Naveed avance d’un pas. L’odeur de ses transpirations m’embrouille, exaspère le trouble en train de m’envahir. Mon ami ne sait plus s’il doit  me prendre par les épaules ou garder  ses mains sur lui.

- Qu’est- ce qu’il y a, bon sang ? Tu es en train de me préparer au pire ou quoi ? L’autocar, qui transportait Sihem, a eu un problème en route ? Il s’est renversé, n’est-ce pas ? C’est ce que tu es en train de me dire.

- Il ne s’agit pas d’autocar, Amine.

- Alors quoi ?

- Nous avons un cadavre sur les bras et ils nous faut mettre un nom dessus, dit un homme trapu aux allures de brute en surgissant derrière moi.

   Je me retourne  vivement vers Naveed.

- Je crois qu’il s’agit de ta femme, Amine, cède-t-il, mais nous avons besoin de toi pour être sûr.

   Je me sens désintégrer…

   Quelqu’un me suit par le coude pour m’empêcher de m’écrouler. L’espace d’une fraction de seconde, l’ensemble de mes repères se volatilise. Je ne sais plus où j’en suis, ne reconnais même plus les murs qui ont abrité ma longue carrière de chirurgien… La main qui me retient m’aide à avancer dans un couloir évanescent. La blancheur de sa lumière me cisaille le cerveau. J’ai l’impression de progresser sur un nuage, que mes pieds s’enfoncent dans le sol. Je débouche sur la morgue comme un supplicié sur l’échafaud. Un médecin veille sur un autel… L’autel est recouvert d’un drap maculé de sang… Sous le drap maculé de sang, on devine des restes humains…

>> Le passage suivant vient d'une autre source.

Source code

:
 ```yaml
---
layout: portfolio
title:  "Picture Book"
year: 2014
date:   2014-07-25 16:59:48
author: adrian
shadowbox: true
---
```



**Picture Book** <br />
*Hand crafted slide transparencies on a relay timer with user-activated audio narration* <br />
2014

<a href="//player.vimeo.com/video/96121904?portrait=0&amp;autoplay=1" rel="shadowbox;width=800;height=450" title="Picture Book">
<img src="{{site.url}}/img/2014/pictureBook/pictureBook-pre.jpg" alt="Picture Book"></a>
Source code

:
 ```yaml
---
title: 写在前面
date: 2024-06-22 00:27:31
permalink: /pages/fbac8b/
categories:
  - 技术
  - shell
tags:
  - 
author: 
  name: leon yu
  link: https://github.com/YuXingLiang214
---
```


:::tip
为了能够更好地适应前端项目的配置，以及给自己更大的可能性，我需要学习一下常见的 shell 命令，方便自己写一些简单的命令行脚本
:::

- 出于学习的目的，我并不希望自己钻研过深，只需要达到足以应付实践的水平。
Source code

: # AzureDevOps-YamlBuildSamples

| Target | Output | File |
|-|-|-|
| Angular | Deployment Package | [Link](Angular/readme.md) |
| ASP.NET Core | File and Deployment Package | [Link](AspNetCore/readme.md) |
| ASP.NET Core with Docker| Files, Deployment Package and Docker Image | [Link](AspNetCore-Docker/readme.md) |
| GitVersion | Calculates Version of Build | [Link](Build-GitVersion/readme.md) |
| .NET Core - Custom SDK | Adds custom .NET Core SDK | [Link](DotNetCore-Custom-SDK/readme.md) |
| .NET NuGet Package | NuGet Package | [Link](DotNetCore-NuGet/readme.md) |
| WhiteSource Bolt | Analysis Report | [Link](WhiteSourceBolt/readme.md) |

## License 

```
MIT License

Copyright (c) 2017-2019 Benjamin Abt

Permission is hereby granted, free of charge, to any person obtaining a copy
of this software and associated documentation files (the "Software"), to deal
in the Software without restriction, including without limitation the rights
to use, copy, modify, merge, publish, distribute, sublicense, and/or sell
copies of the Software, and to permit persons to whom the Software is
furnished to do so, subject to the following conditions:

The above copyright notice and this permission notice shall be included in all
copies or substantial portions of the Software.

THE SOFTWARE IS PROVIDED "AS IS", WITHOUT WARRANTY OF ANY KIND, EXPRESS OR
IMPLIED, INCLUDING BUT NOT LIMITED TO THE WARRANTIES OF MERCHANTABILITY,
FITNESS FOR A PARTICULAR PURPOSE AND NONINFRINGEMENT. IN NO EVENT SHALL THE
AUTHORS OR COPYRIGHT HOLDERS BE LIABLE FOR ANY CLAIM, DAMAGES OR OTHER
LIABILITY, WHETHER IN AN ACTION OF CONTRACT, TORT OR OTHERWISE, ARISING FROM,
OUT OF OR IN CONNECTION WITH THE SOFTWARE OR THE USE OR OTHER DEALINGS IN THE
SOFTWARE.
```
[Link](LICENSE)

   J’ai soudain peur des regards qui se retournent vers moi.

   Mes prières résonnent à travers mon être telle une rumeur souterraine.

   Le médecin attend que je récupère un peu de lucidité pour tendre la main vers le drap, guettant signe de la brute de tout à l’heure pour le retirer.

   L’officier secoue le menton.

- Mon Dieu ! m’écrié-je.

   J’ai vu des corps mutilés dans ma vie, j’en ai raccommodé des dizaines ; certains étaient tellement abîmés qu’il était impossible de les identifier, mais les membres déchiquetés qui me font face, là sur la table dépassent l’entendement. C’est l’horreur dans sa laideur absolue… Seule la tête de Sihem, étrangement épargnée par les dégâts qui ont ravagé le reste de son corps, émerge du lot, les yeux clos, la bouche entrouverte, les traits apaisés, comme délivrés de leurs angoisse… On dirait qu’elle dort tranquillement, quelle va soudain ouvrir les yeux et me sourire.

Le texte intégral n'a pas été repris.